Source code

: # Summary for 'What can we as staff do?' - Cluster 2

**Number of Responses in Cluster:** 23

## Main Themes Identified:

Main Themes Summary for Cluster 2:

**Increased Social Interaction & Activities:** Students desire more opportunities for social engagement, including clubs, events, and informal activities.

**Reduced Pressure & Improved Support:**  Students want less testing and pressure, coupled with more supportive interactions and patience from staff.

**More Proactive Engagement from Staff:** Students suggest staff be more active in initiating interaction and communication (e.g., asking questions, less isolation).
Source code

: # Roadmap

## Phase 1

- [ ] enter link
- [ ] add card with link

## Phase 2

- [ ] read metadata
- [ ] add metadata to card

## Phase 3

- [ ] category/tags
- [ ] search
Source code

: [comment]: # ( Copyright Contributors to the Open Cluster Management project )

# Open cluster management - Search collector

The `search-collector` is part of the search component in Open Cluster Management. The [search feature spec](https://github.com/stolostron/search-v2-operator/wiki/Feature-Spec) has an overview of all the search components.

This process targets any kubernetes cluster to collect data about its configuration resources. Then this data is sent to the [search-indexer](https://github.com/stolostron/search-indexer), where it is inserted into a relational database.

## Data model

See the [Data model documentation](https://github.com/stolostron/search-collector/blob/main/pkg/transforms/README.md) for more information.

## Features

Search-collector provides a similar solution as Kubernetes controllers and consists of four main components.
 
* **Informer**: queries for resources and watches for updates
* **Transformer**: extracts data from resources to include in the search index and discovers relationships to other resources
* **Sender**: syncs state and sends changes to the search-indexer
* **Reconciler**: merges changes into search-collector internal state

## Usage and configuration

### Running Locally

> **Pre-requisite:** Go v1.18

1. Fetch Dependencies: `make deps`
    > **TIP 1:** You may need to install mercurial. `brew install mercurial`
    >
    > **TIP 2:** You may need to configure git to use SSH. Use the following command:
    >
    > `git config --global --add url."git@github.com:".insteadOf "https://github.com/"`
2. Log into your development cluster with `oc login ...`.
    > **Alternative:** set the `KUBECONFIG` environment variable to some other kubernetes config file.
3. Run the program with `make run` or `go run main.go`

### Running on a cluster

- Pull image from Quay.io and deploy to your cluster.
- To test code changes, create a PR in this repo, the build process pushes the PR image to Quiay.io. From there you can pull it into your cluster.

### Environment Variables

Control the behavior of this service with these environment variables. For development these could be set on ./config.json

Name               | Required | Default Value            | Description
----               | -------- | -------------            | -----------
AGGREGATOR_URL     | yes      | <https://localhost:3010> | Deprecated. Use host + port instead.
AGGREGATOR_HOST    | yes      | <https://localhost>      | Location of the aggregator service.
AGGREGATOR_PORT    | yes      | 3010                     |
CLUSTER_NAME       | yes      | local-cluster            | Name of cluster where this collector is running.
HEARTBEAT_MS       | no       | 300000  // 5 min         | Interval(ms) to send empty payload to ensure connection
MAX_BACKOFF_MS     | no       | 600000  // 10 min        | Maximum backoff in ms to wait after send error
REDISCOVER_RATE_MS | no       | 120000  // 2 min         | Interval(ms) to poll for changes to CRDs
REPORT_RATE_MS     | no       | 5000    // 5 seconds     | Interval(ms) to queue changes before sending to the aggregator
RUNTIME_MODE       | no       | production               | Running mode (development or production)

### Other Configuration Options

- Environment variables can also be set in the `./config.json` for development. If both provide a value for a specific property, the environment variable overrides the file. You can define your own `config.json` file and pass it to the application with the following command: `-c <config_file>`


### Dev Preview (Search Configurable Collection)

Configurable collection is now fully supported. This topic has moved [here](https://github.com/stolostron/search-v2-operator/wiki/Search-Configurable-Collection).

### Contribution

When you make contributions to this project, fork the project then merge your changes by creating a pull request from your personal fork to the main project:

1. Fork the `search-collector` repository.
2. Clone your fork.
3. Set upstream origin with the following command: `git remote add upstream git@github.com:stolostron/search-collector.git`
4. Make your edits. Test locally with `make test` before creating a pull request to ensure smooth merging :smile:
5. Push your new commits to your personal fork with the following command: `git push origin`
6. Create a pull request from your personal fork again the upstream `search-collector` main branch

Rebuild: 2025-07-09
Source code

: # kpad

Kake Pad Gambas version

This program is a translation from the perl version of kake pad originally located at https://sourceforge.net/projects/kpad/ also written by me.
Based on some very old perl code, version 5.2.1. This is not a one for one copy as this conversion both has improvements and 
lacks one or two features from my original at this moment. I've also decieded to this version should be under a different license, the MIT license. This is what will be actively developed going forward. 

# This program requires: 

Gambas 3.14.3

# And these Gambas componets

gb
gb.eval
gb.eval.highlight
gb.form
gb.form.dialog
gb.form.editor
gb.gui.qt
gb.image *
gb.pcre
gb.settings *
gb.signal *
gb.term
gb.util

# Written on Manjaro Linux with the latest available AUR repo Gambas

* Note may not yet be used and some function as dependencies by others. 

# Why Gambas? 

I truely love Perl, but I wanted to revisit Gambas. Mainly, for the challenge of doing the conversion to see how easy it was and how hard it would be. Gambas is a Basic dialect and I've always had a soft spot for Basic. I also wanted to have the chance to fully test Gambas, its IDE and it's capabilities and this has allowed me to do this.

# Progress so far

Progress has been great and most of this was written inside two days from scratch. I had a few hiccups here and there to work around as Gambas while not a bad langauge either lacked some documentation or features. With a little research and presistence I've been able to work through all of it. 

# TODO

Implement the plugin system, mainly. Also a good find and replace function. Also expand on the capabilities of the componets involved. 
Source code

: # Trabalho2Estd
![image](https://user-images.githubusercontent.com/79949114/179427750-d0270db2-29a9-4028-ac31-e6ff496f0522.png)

WORK TO BE COMPLETED:
For this task, write out exactly the lines of the entries above, starting at the line with "Configurable collection is" and ending at the line with "This program is", both included, and no others.

ANSWER SPACE:
Configurable collection is now fully supported. This topic has moved [here](https://github.com/stolostron/search-v2-operator/wiki/Search-Configurable-Collection).

### Contribution

When you make contributions to this project, fork the project then merge your changes by creating a pull request from your personal fork to the main project:

1. Fork the `search-collector` repository.
2. Clone your fork.
3. Set upstream origin with the following command: `git remote add upstream git@github.com:stolostron/search-collector.git`
4. Make your edits. Test locally with `make test` before creating a pull request to ensure smooth merging :smile:
5. Push your new commits to your personal fork with the following command: `git push origin`
6. Create a pull request from your personal fork again the upstream `search-collector` main branch

Rebuild: 2025-07-09
Source code

: # kpad

Kake Pad Gambas version

This program is a translation from the perl version of kake pad originally located at https://sourceforge.net/projects/kpad/ also written by me.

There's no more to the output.